¡Gracias a la Crisis! (1)

16 de abril de 2011 (18:43 CET)

¡Gracias a la crisis! Este acto de generosidad exclamativa del título puede parecer una provocación… y efectivamente es una provocación optimista frente a la crisis global más importante de los últimos tiempos.

Gracias a la crisis hemos tenido que revisar los libros de macroeconomía para recordar jergas económicas para entender los diferentes fenómenos que se estaban produciendo como Quantitative Easing (instrumento de los bancos centrales que consiste en aumentar la oferta monetaria para luchar contra la deflación), Estanflación (situación de estancamiento de la economía junto con inflación), políticas keynesianas (políticas fiscales expansivas: aumentar gasto público para aumentar la demanda), Sub Prime (hipotecas de alto riesgo), los NEET (No Employment, No Education, No Training)…

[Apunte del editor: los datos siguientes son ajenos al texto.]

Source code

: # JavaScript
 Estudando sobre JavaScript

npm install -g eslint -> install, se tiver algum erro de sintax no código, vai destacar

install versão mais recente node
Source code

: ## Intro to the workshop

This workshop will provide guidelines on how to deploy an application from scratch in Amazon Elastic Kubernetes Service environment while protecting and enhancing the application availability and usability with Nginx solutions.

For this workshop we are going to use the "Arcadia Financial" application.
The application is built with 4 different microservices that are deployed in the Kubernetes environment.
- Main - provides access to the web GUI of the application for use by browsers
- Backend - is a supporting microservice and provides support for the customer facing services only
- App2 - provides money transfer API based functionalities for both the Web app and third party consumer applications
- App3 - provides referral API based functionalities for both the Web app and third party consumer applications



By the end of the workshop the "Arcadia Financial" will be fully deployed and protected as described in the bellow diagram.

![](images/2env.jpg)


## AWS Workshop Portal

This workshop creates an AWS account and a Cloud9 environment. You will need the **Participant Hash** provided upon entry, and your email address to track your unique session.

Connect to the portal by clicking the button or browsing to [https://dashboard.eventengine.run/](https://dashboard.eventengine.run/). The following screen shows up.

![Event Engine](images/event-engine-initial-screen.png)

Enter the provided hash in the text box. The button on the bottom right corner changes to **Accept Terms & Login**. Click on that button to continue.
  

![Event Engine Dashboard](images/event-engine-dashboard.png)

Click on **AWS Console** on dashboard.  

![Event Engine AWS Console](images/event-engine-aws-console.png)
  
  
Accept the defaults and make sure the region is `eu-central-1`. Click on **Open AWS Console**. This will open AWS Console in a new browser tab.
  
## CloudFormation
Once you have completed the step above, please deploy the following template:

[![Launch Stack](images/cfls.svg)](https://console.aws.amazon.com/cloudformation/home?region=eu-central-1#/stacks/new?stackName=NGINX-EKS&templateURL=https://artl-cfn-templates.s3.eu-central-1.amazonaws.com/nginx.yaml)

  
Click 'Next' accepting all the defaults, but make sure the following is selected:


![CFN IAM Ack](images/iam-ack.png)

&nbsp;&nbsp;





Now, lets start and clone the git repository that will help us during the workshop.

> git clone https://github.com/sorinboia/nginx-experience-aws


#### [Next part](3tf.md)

Gracias a la crisis hemos entendido que el crecimiento solo basado en el apalancamiento financiero tiene sus límites ya que el endeudamiento excesivo compromete demasiado la capacidad de generar cash suficiente para devolver los créditos. A nivel retributivo, hemos detectado el peligro de ligar bonus solo a ventas/producción o gestión (sin analizar si es buena o mala) nos lleva a la paradoja de vender/producir mucho, cobrar mucho pero la empresa no genera suficiente beneficio.

Gracias a la crisis se ha pinchado una burbuja inmobiliaria que fue creciendo al ritmo de las bajadas de tipos, laxitud en control de riesgos de los bancos, alegría en las tasaciones y falsa creencia de una gran rentabilidad (un guiño a David: la bolsa ha sido más rentable…)

Gracias a la crisis sabemos que los mercados interconectados no solo sirven para generar beneficios, sino también para contagiar de forma intensiva y extensiva los errores.

Gracias a la crisis, hemos descubierto el papel importante del Estado o instituciones públicas para salvar empresas, empleos, familias en casos extremos por lo que el papel del mercado como único regulador ha quedado claramente retratado como ineficaz. Veamos los planes de rescate globales Islandia, Irlanda, Portugal, en USA empresas intervenidas para salvar del desastre, FROB en España para salvar el sistema financiero,…

Gracias a la crisis nos acordamos de nuestros vecinos oprimidos por dictaduras cómplices del Primer Mundo. Países del Magreb o Próximo Oriente que el Primer Mundo conoce muy bien por ser ex colonias. El papel de las redes sociales como Twitter, Facebook ha sido fundamental tanto para poner foco en sus reivindicaciones como para organizar los movimientos ‘espontáneos’. No podemos olvidarnos de las revelaciones de Wikileaks, al poner nombre y apellidos a hechos que todos intuíamos pero no teníamos la certeza.

Gracias a la crisis y ante la necesidad de entender las causas, los síntomas y los remedios de esta crisis, algunos que anteponen sus valores éticos destapan redes de corrupción global tanto empresarial como política (Madoff, Grecia con el maquillaje de sus cuentas en connivencia con Goldman Sachs, Palau de la Música, Pretoria, Gürtel, concesiones de obras y licencias de forma ilícita,…)

Gracias a la crisis volvemos a dar empuje a las políticas energéticas sostenibles, verdes y ecológicas como vía para reducir nuestra dependencia del petróleo y necesidad de vivir y convivir en un planeta más limpio y más sano.

Gracias a la crisis hacemos un ejercicio colectivo de constricción para concentrase en las necesidades básicas y prioritarias para alejarse de lo accesorio…

Gracias a la crisis, muchos parados ven como una salida profesional, social y económica ser emprendedores. En definitiva, crear su puesto de trabajo.

Gracias a la crisis he podido reflexionar sobre los puntos positivos que nos han aportado esta crisis y que tienen que servir de punto de inflexión en nuestra historia para redefinir nuestro presente y futuro.